With almost every industry benefitting from the digital media boom, online Video On Demand (VOD) services is no exception. Unlike the traditional video services, the OTT video streaming has changed the market landscape by providing the consumer with the flexibility of choosing the content they wish to watch at the time of their convenience. These businesses are thereby gaining immense popularity among the online audience with over millions and millions increasing each year. Giants like NetFlix that provide VOD subscription-based services have a presence over 200 countries with 90 million subscribers, and more popping in each year due to the unique and engaging content it provides by understanding the interests of the modern consumer base.
Let us now discuss some of the widely adopted VOD business models, what type of audience they attract and where the future of VOD business lies in.
Subscription Video on Demand (SVOD):
With users having a variety of content to choose from, they pay a fixed subscription fee on the monthly, quarterly, half-yearly or annual basis. During their subscription, they have unlimited access to the content and by analyzing the wide interests of the audience, fresh and new content are uploaded regularly to keep their VOD subscriptions inclining. The subscriptions are usually auto-renewed at the same fee and these services provide easy opt-in and opt-out options to cancel or upgrade their subscriptions anytime.
Transactional Video on Demand (TVOD):
TVOD or Pay Per View services allow the users to rent or buy a particular content they need access to. They pay for each piece of content they consume for a specific duration if they are renting, or allowing them to download and store if they are buying. TVOD services are mostly preferred with live streaming of an event or a sport, by giving the users access just for a particular period of time.
Advertisement based Video on Demand (AVOD):
YouTube is a classic example of an AVOD business model, where the content is available free of cost, but some advertisements are inserted for viewing and generating revenue from advertisers. These services focus on gaining a large set of audience by proving extensive varieties of content (generally user-generated) and their revenue comes from the brands that target the AVOD provider’s viewer base.
Hybrid Video on Demand services:
When you are having a wide audience base, some of them won’t mind going through advertisements for viewing free videos. Your revenue model can be leveraged with the quality of content that is displayed by following an ad-based SVOD or TVOD models, along with other VOD subscription strategies.
Why is SVOD a better model than TVOD or AVOD based services?
For online consumers, the value lies in convenience. With AVOD models focussing on Advertisements as their core revenue model, there is a lot of randomness in the content that it provides. This sometimes forces the user to watch what is streamed rather than giving suggestions as per their choice. On the other hand, TVOD models focus on paying for each stream. Giving the user hassles of performing transactions every time they wish to access a content.
The main advantage of a subscription-based VOD business model is the level of convenience it provides by giving the consumer everything at the price of one. They also offer a flat rate, helping the consumers plan their budget or cancel their subscriptions as and when they require.
NetFlix is a great example to prove the success of SVOD based business models.

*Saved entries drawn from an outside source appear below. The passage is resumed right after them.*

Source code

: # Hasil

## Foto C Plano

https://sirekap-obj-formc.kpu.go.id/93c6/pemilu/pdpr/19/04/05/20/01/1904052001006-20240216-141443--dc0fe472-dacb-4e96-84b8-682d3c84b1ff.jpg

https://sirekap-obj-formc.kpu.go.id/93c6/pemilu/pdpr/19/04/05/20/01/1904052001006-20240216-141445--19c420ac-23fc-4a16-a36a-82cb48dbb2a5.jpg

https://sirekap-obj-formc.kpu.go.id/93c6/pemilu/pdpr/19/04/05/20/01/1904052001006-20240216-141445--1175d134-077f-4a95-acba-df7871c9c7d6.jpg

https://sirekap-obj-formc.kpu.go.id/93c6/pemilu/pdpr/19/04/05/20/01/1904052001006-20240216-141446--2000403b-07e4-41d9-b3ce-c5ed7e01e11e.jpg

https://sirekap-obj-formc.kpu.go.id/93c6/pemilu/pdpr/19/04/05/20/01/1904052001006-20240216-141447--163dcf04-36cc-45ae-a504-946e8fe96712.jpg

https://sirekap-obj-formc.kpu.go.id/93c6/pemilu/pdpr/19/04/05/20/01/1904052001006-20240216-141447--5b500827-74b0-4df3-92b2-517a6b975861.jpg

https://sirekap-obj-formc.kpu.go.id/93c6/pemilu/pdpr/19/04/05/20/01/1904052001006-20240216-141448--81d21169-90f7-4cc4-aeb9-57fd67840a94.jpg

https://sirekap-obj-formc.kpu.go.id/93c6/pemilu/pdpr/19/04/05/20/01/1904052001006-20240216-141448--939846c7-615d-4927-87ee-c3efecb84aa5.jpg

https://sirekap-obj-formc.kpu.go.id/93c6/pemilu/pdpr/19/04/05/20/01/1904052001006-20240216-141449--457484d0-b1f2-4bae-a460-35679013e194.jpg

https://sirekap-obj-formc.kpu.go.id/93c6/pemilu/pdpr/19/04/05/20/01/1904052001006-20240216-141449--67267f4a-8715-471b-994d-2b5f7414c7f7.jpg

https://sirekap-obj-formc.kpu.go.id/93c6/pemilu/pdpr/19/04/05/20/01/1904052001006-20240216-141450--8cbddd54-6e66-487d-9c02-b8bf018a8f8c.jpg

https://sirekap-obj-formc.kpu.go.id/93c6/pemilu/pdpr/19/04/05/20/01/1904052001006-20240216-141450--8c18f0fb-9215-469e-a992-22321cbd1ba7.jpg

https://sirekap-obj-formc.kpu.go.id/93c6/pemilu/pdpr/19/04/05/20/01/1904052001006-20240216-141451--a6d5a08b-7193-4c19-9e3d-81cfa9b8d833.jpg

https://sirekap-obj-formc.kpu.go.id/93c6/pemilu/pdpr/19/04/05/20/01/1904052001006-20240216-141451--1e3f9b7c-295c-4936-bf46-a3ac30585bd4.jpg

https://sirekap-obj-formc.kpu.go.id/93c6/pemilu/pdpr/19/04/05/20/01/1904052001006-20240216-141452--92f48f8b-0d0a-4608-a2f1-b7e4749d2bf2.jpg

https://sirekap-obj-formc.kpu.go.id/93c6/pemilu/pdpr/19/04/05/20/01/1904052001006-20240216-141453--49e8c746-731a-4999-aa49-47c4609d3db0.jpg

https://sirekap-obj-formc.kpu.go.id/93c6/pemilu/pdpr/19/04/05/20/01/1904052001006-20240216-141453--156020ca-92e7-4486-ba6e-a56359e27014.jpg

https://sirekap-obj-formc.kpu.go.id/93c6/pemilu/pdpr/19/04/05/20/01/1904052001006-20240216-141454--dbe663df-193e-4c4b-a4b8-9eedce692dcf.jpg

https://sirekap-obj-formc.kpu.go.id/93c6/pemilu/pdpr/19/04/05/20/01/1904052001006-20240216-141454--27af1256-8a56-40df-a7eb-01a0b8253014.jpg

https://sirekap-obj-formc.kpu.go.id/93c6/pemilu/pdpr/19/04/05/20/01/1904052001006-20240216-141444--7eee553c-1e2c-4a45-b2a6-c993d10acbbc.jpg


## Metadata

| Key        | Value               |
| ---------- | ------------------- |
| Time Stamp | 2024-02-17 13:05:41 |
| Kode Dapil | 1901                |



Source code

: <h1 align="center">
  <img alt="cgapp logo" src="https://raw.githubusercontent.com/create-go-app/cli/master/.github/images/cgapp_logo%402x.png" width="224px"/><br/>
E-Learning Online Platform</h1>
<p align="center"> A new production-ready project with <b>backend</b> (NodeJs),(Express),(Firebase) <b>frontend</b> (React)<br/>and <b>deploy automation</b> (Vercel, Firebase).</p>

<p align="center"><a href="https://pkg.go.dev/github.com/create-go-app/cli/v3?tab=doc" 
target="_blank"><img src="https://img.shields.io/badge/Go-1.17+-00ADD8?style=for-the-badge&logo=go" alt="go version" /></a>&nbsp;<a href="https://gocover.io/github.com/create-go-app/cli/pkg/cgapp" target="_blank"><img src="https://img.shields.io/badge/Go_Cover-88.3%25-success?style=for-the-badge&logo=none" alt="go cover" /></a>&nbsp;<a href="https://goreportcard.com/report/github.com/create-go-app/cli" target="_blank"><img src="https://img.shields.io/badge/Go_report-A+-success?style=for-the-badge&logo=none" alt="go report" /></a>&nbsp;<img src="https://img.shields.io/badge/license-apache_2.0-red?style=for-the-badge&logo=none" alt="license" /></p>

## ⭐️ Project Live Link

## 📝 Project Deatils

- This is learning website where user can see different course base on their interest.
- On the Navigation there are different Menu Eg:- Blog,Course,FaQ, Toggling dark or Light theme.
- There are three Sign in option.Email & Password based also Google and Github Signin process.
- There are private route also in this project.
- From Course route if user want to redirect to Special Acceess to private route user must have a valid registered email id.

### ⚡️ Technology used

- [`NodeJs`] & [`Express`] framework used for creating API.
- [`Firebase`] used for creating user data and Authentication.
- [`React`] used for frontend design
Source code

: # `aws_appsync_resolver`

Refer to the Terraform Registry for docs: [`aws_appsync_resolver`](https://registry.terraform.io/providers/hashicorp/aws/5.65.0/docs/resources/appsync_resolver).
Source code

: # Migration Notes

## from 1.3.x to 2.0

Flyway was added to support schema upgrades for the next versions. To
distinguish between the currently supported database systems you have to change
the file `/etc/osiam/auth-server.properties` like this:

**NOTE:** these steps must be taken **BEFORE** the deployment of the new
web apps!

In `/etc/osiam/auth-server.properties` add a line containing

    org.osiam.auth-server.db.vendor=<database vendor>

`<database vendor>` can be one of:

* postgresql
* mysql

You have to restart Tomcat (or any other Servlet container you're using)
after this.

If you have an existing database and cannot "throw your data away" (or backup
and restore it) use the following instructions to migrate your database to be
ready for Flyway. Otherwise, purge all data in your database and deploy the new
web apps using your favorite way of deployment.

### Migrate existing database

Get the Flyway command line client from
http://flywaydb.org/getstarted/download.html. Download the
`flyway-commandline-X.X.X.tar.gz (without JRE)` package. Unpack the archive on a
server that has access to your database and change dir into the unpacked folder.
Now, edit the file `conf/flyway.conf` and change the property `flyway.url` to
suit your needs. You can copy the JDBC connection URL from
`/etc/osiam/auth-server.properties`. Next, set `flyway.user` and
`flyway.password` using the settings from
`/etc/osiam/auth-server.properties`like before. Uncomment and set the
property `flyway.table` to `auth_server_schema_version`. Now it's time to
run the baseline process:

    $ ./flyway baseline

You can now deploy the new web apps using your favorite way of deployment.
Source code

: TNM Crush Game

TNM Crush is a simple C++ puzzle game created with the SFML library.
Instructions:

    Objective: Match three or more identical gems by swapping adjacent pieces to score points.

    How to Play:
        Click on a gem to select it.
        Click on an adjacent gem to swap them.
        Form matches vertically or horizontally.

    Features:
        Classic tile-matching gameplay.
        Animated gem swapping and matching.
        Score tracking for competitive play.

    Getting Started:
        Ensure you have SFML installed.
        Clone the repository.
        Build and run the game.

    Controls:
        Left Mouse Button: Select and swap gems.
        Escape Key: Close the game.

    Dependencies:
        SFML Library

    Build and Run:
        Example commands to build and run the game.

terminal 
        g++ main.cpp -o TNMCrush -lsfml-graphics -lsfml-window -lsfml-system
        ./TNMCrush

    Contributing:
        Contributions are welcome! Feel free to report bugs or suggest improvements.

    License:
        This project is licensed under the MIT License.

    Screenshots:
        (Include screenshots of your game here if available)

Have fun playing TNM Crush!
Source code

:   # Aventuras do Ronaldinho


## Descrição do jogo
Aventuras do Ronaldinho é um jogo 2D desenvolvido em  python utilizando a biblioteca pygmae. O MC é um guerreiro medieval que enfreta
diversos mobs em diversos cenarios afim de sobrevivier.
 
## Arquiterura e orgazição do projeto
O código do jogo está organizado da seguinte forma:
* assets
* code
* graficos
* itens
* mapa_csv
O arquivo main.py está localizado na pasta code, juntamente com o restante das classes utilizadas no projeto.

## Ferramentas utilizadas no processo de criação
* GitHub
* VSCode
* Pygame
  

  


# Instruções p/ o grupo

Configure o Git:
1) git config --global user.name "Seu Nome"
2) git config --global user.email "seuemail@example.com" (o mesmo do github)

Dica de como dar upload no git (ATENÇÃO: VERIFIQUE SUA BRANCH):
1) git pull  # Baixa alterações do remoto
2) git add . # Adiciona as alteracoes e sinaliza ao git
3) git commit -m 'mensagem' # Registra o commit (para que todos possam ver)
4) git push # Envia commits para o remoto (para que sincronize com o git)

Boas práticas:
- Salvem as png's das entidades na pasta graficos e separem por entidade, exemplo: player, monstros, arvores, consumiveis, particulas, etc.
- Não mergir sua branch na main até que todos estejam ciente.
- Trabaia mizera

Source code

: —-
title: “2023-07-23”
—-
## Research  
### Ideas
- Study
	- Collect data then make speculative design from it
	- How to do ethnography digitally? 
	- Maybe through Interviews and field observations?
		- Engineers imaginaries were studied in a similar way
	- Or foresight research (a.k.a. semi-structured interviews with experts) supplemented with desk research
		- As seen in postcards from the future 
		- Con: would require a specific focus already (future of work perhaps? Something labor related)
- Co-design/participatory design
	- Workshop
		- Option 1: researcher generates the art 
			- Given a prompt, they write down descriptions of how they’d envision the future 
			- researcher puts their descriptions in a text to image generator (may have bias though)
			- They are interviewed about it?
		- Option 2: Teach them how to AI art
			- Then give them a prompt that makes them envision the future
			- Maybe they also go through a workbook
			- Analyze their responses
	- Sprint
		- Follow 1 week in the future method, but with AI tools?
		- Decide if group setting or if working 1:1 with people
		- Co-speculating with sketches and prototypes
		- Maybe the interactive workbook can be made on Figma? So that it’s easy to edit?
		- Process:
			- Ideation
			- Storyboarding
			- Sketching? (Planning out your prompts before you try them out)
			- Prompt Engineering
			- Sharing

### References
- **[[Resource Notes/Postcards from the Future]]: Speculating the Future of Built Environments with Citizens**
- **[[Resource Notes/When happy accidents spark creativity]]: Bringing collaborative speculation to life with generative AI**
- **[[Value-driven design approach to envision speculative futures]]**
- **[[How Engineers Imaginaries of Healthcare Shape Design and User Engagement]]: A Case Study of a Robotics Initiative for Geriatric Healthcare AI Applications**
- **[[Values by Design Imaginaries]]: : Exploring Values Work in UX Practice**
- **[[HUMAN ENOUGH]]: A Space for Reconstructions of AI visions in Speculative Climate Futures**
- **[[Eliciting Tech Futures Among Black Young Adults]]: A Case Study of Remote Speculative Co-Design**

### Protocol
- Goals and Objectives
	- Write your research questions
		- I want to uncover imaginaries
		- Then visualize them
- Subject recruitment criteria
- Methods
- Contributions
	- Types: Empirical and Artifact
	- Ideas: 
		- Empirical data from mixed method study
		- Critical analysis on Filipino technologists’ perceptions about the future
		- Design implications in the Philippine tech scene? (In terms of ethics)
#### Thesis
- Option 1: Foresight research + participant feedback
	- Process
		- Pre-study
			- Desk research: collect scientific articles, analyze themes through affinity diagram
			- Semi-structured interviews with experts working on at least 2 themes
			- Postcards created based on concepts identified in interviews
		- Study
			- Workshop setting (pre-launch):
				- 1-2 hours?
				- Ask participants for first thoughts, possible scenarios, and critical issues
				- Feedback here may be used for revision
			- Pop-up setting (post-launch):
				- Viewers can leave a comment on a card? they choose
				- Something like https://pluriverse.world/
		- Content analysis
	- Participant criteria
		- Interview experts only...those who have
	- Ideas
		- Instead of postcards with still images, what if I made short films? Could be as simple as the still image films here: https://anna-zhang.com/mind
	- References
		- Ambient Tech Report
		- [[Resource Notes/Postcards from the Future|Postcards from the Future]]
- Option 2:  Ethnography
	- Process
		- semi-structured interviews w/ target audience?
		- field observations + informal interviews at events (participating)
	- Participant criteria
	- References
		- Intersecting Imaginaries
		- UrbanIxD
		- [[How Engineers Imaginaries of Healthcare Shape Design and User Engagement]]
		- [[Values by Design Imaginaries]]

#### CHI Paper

It is pulling millions of viewers each year from their expensive TV subscriptions by giving flexible options and user engaging content. The current trend of VOD business is highly inspired by the NetFlix business model, due to its open business strategy that keeps the evolving consumer base as their prime focus.
How has NetFlix influenced the online VOD business
Being the largest SVOD service in the OTT landscape, NetFlix continues to dominate the industry with its impressive content line-up and aggressive expansion strategies. Since its inception in 2000, NetFlix’s business strategy has been triumphant against any other video streaming or VOD service in the market. It partners with top media houses around the globe that produces highly engaging, the superfine content of various genres.
The more the options, the more the subscriptions.
With the rise of VOD businesses, there is a humongous content flow in the online media for the audience to choose from. VOD services like YouTube provide free video content for people across all interests, giving a stiff competition to their peers and other providers with different business models. Understanding this pressure from its competitors, NetFlix business strategy focusses on a variety of options. From signing striking deals with DVD companies to putting their own research and making original shows, NetFlix’s content is designed to cover audience all over the globe and with a variety of interests.
NetFlix’s revenue model completely is 100% subscription based. Hence, the video content generated is entirely focussed on the interests of the subscribers. Apart from providing various options to their subscribers like well-known Movies, TV Shows, Serials, Documentaries, Animations and others, they also used the tracked user data in analyzing and creating original content that makes the users satisfied and continue with their subscription tenures.
The future of VOD Business:
NetFlix business model has proved that the only way VOD businesses can strive is by providing dynamic content that keeps the modern and evolving consumer at the price point. The current online audiences are bored with the repetitive content they come across in free streaming sites and don’t mind paying a little more for Original and well-directed content. NetFlix perfectly understands this viewpoint of the online consumer base and provide exclusive and original content, continuously adding more and more users to its subscription list.